TASK. Without any images, write the data out exactly as it appears.
**********
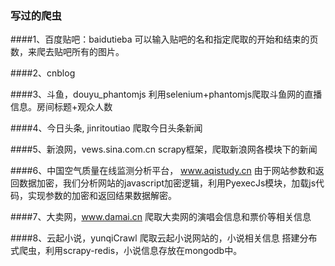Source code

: ### 写过的爬虫

####1、百度贴吧：baidutieba
可以输入贴吧的名和指定爬取的开始和结束的页数，来爬去贴吧所有的图片。

####2、cnblog

####3、斗鱼，douyu_phantomjs
利用selenium+phantomjs爬取斗鱼网的直播信息。房间标题+观众人数

####4、今日头条, jinritoutiao
爬取今日头条新闻

####5、新浪网，vews.sina.com.cn
scrapy框架，爬取新浪网各模块下的新闻

####6、中国空气质量在线监测分析平台， www.aqistudy.cn
由于网站参数和返回数据加密，我们分析网站的javascript加密逻辑，利用PyexecJs模块，加载js代码，实现参数的加密和返回结果数据解密。

####7、大卖网，www.damai.cn
爬取大卖网的演唱会信息和票价等相关信息

####8、云起小说，yunqiCrawl
爬取云起小说网站的，小说相关信息
搭建分布式爬虫，利用scrapy-redis，小说信息存放在mongodb中。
**********
OUTPUT.
Source code

: ### 写过的爬虫

####1、百度贴吧：baidutieba
可以输入贴吧的名和指定爬取的开始和结束的页数，来爬去贴吧所有的图片。

####2、cnblog

####3、斗鱼，douyu_phantomjs
利用selenium+phantomjs爬取斗鱼网的直播信息。房间标题+观众人数

####4、今日头条, jinritoutiao
爬取今日头条新闻

####5、新浪网，vews.sina.com.cn
scrapy框架，爬取新浪网各模块下的新闻

####6、中国空气质量在线监测分析平台， www.aqistudy.cn
由于网站参数和返回数据加密，我们分析网站的javascript加密逻辑，利用PyexecJs模块，加载js代码，实现参数的加密和返回结果数据解密。

####7、大卖网，www.damai.cn
爬取大卖网的演唱会信息和票价等相关信息

####8、云起小说，yunqiCrawl
爬取云起小说网站的，小说相关信息
搭建分布式爬虫，利用scrapy-redis，小说信息存放在mongodb中。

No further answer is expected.